On the contrary, the State's largest bank said it would maintain branches in every town and village for the next five years as part of its medium-term strategy.
The managing director of its Republic of Ireland division, Mr Eugene Sheehy, said it was wrong to assume the deal paved the way for withdrawal after that.
The bank portrayed the initiative as an extension of its core offering, just as account-holders can use telephone, internet and hole-in-the-wall services. In short, it said, the deal meant customers could lodge and withdraw money at 1,000 post offices, in addition to its 280 branches.
When the service opens in July, this will have clear benefits for individual customers and for business clients, who will be able to lodge their takings at post offices. Post offices have longer opening hours during the week and they also open on Saturdays.
An Post projects it will gain three million transactions annually from the deal. At that level, the initiative is said to be worth about £2 million (€2.5 million) each year to the State company in commissions.
AIB argues the initiative will free up branches for customers who wish to conduct non-cash business such as cheque lodgements, loans, mortgages and advice.
That works in theory. Yet while there is no suggestion that the bank will withdraw from the cash business, this element of its offering is just the latest to be farmed out to An Post.
Last April for example, AIB and the other retail banks sought to transfer to An Post their paper-based bill-payment service for domestic services such as gas and cable television.
The Competition Authority objected to that deal and its considerations on the matter continue.
But there is more to the latest AIB deal. If large sums lodged by business customers are held at the post offices, then less cash will have to be transferred from the banks to the post office for weekly social welfare payments.
Transferring cash is expensive and risky so there are significant benefits there too. Mr Sheehy said insurance and security costs were rising at multiples of inflation.
In recent weeks the postal company secured a contract for bill-pay services from the ESB, from which it stands to gain four or five million transactions each year. If the Competition Authority sanctioned last April's agreement, the company could secure a further five or seven million transactions.

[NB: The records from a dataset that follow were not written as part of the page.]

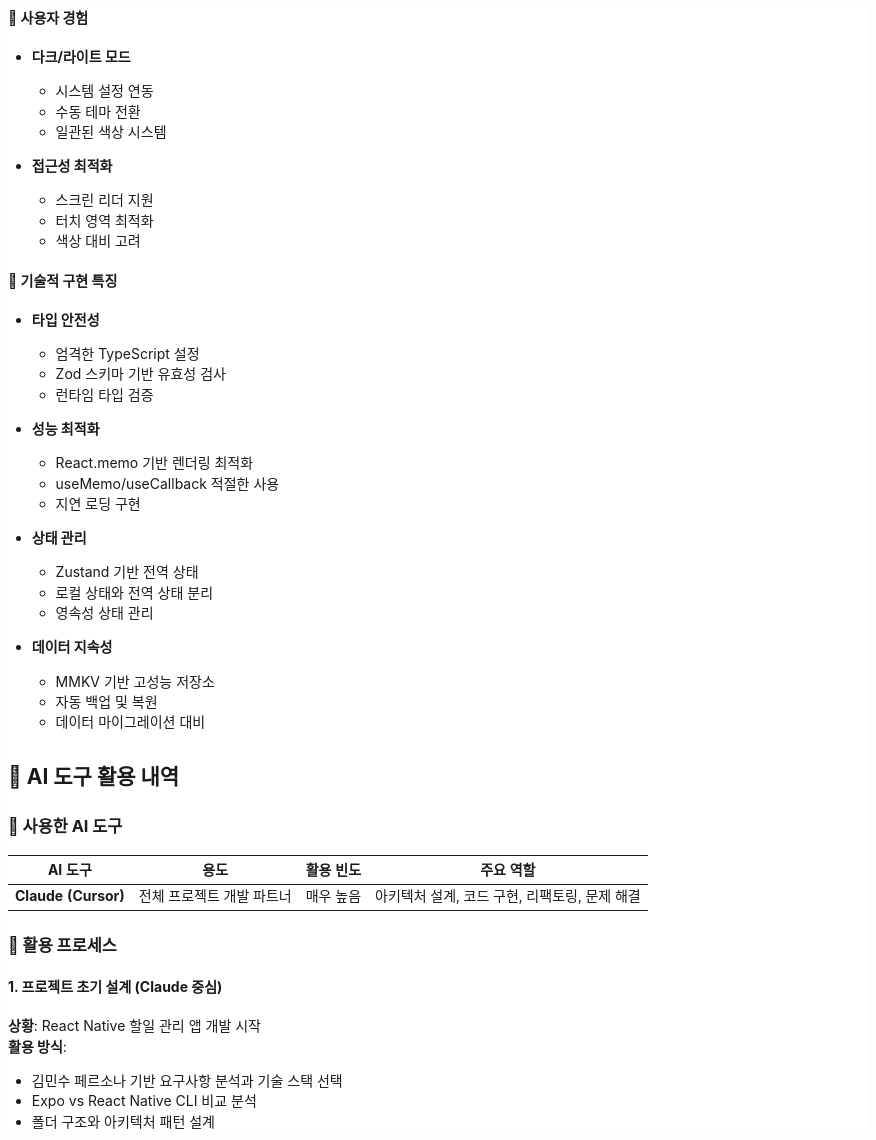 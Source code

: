 #### 🎨 사용자 경험

- **다크/라이트 모드**

  - 시스템 설정 연동
  - 수동 테마 전환
  - 일관된 색상 시스템

- **접근성 최적화**
  - 스크린 리더 지원
  - 터치 영역 최적화
  - 색상 대비 고려

#### 🔧 기술적 구현 특징

- **타입 안전성**

  - 엄격한 TypeScript 설정
  - Zod 스키마 기반 유효성 검사
  - 런타임 타입 검증

- **성능 최적화**

  - React.memo 기반 렌더링 최적화
  - useMemo/useCallback 적절한 사용
  - 지연 로딩 구현

- **상태 관리**

  - Zustand 기반 전역 상태
  - 로컬 상태와 전역 상태 분리
  - 영속성 상태 관리

- **데이터 지속성**
  - MMKV 기반 고성능 저장소
  - 자동 백업 및 복원
  - 데이터 마이그레이션 대비

## 🤖 AI 도구 활용 내역

### 🔧 사용한 AI 도구

| AI 도구             | 용도                      | 활용 빈도 | 주요 역할                                     |
| ------------------- | ------------------------- | --------- | --------------------------------------------- |
| **Claude (Cursor)** | 전체 프로젝트 개발 파트너 | 매우 높음 | 아키텍처 설계, 코드 구현, 리팩토링, 문제 해결 |

### 🔄 활용 프로세스

#### 1. 프로젝트 초기 설계 (Claude 중심)

**상황**: React Native 할일 관리 앱 개발 시작  
**활용 방식**:

- 김민수 페르소나 기반 요구사항 분석과 기술 스택 선택
- Expo vs React Native CLI 비교 분석
- 폴더 구조와 아키텍처 패턴 설계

All that is good news for a company whose post office network is technically insolvent, almost bankrupt and likely to lose up to £80 million by 2004.

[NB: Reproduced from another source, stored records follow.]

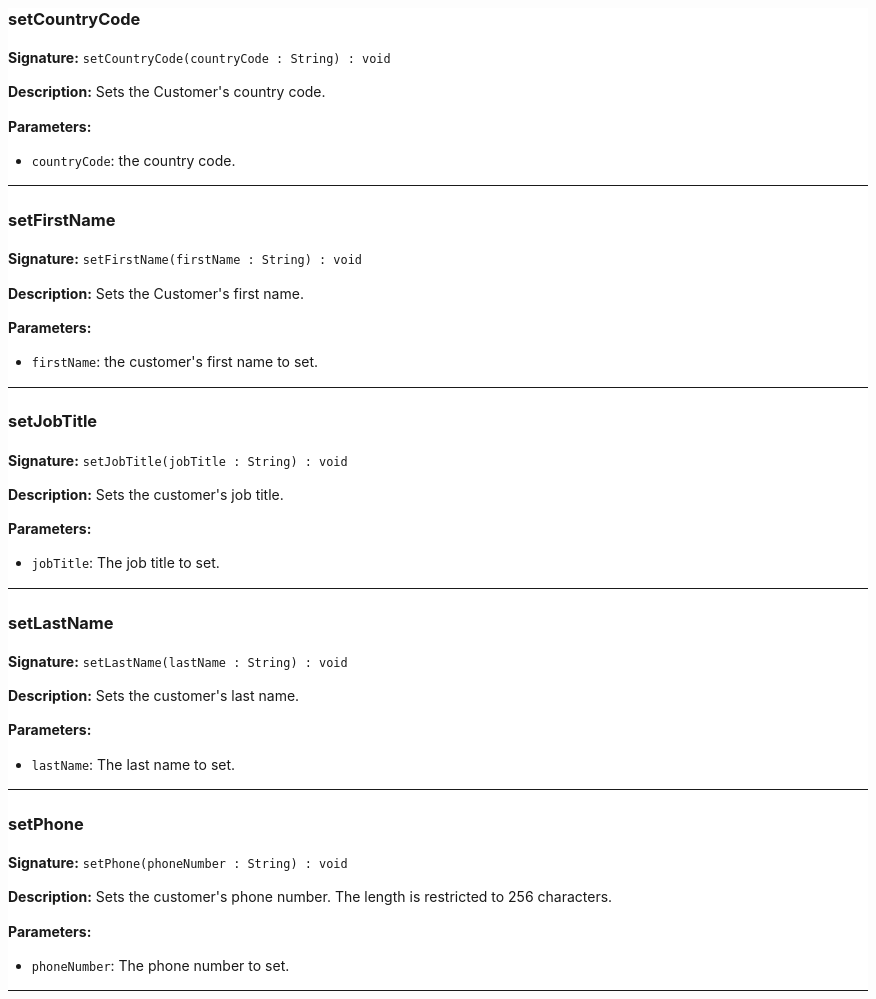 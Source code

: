 ### setCountryCode

**Signature:** `setCountryCode(countryCode : String) : void`

**Description:** Sets the Customer's country code.

**Parameters:**

- `countryCode`: the country code.

---

### setFirstName

**Signature:** `setFirstName(firstName : String) : void`

**Description:** Sets the Customer's first name.

**Parameters:**

- `firstName`: the customer's first name to set.

---

### setJobTitle

**Signature:** `setJobTitle(jobTitle : String) : void`

**Description:** Sets the customer's job title.

**Parameters:**

- `jobTitle`: The job title to set.

---

### setLastName

**Signature:** `setLastName(lastName : String) : void`

**Description:** Sets the customer's last name.

**Parameters:**

- `lastName`: The last name to set.

---

### setPhone

**Signature:** `setPhone(phoneNumber : String) : void`

**Description:** Sets the customer's phone number. The length is restricted to 256 characters.

**Parameters:**

- `phoneNumber`: The phone number to set.

---
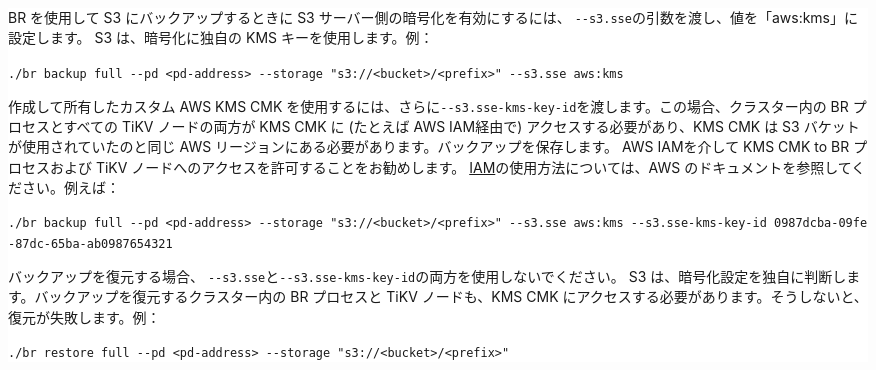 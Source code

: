 BR を使用して S3 にバックアップするときに S3 サーバー側の暗号化を有効にするには、 `--s3.sse`の引数を渡し、値を「aws:kms」に設定します。 S3 は、暗号化に独自の KMS キーを使用します。例：

```
./br backup full --pd <pd-address> --storage "s3://<bucket>/<prefix>" --s3.sse aws:kms
```

作成して所有したカスタム AWS KMS CMK を使用するには、さらに`--s3.sse-kms-key-id`を渡します。この場合、クラスター内の BR プロセスとすべての TiKV ノードの両方が KMS CMK に (たとえば AWS IAM経由で) アクセスする必要があり、KMS CMK は S3 バケットが使用されていたのと同じ AWS リージョンにある必要があります。バックアップを保存します。 AWS IAMを介して KMS CMK to BR プロセスおよび TiKV ノードへのアクセスを許可することをお勧めします。 [IAM](https://docs.aws.amazon.com/IAM/latest/UserGuide/introduction.html)の使用方法については、AWS のドキュメントを参照してください。例えば：

```
./br backup full --pd <pd-address> --storage "s3://<bucket>/<prefix>" --s3.sse aws:kms --s3.sse-kms-key-id 0987dcba-09fe-87dc-65ba-ab0987654321
```

バックアップを復元する場合、 `--s3.sse`と`--s3.sse-kms-key-id`の両方を使用しないでください。 S3 は、暗号化設定を独自に判断します。バックアップを復元するクラスター内の BR プロセスと TiKV ノードも、KMS CMK にアクセスする必要があります。そうしないと、復元が失敗します。例：

```
./br restore full --pd <pd-address> --storage "s3://<bucket>/<prefix>"
```
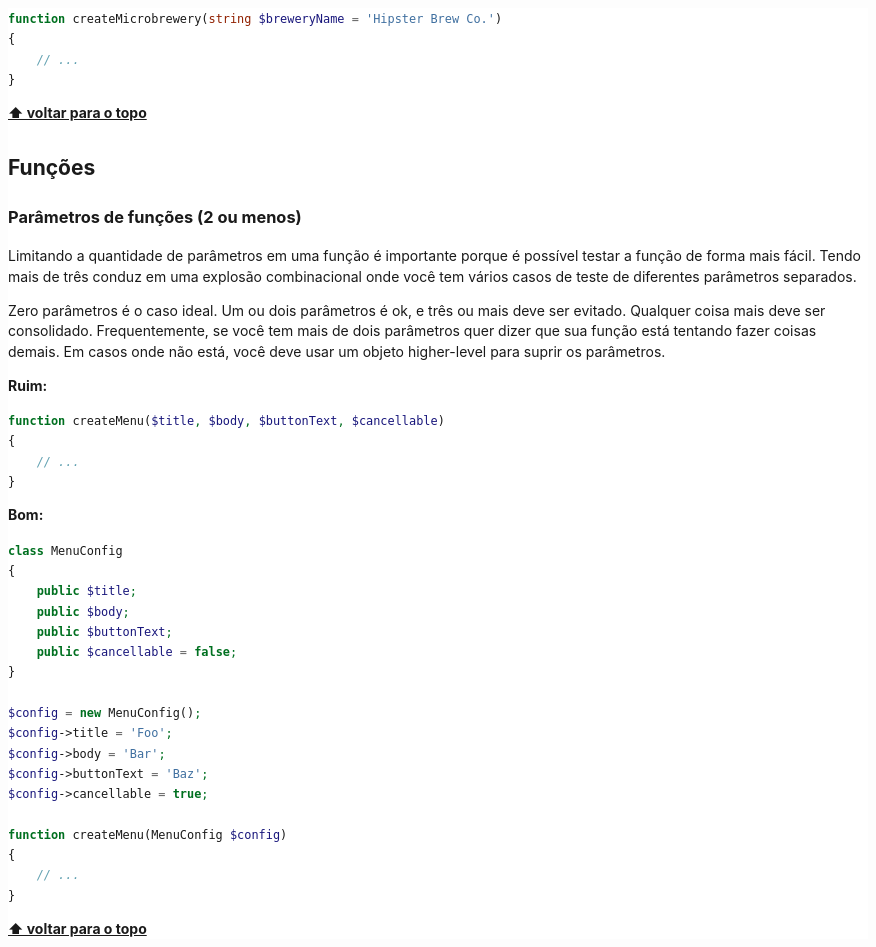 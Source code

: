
 ```php
function createMicrobrewery(string $breweryName = 'Hipster Brew Co.')
{
    // ...
}
```

**[⬆ voltar para o topo](#sumário)**

## Funções

### Parâmetros de funções (2 ou menos)

Limitando a quantidade de parâmetros em uma função é importante porque é possível testar
a função de forma mais fácil. Tendo mais de três conduz em uma explosão combinacional
onde você tem vários casos de teste de diferentes parâmetros separados.

Zero parâmetros é o caso ideal. Um ou dois parâmetros é ok, e três ou mais deve ser evitado.
Qualquer coisa mais deve ser consolidado. Frequentemente, se você tem mais de dois parâmetros
quer dizer que sua função está tentando fazer coisas demais. Em casos onde não está, 
você deve usar um objeto higher-level para suprir os parâmetros.

**Ruim:**

```php
function createMenu($title, $body, $buttonText, $cancellable)
{
    // ...
}
```

**Bom:**

```php
class MenuConfig
{
    public $title;
    public $body;
    public $buttonText;
    public $cancellable = false;
}

$config = new MenuConfig();
$config->title = 'Foo';
$config->body = 'Bar';
$config->buttonText = 'Baz';
$config->cancellable = true;

function createMenu(MenuConfig $config)
{
    // ...
}
```

**[⬆ voltar para o topo](#sumário)**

Yet these deals alone will not save the post office network and it is notable that the AIB plan is confined to 1,000 automated post offices. Some 900 others are excluded.

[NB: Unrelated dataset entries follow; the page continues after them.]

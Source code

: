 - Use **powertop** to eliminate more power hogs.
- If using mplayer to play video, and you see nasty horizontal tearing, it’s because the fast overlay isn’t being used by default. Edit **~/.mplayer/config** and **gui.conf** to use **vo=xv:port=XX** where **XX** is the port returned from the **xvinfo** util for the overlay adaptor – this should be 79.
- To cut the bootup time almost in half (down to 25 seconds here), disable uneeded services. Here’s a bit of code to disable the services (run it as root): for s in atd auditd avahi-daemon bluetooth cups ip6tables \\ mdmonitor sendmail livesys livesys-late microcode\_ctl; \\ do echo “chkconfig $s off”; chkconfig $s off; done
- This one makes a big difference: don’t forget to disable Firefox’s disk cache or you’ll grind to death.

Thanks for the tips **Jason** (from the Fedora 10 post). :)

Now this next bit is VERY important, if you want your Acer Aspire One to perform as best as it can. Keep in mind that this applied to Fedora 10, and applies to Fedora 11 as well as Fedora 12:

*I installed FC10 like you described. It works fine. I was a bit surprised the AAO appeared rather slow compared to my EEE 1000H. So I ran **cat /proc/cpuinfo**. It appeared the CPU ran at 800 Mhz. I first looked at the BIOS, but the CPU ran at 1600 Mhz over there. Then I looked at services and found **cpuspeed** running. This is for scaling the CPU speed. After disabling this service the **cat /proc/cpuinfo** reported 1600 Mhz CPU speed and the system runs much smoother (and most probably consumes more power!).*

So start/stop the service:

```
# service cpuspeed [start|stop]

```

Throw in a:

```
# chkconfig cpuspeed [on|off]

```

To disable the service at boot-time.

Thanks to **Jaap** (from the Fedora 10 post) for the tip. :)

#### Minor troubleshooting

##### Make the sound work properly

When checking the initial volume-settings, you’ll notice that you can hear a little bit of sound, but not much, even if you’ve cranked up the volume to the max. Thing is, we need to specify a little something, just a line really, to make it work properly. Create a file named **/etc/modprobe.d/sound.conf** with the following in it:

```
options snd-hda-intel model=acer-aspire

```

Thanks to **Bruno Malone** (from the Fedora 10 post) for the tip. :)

In addition, uncertainty surrounds the company's contract to issue social welfare payments, which is the subject of a challenge in the European Courts by a US firm, Transaction National Services. RT╔ is unhappy also with An Post's performance of the contract to collect television licence fees.
The Government has ruled out a subsidy and a working group comprising An Post, the Irish Postmasters' Union and government Departments is working on alternatives.
The bundling of postal services with other retail services and the development of post offices as a one-stop-shop for government are under discussions, although neither is likely to bridge the funding gap.
AIB will have exclusivity for two years to reflect its investment in the service, according to its spokeswoman, so the way is open to An Post to do similar deals with competing banks. The company is said to have approached Bank of Ireland in the past, but the contact led nowhere.
While Ms O'Rourke proposed earlier this year that the banks pay up to £20 million for the upkeep of post offices, yesterday's deal was not linked to the suggestion. Her spokesman said: "Nothing has come of it but the proposal still stands."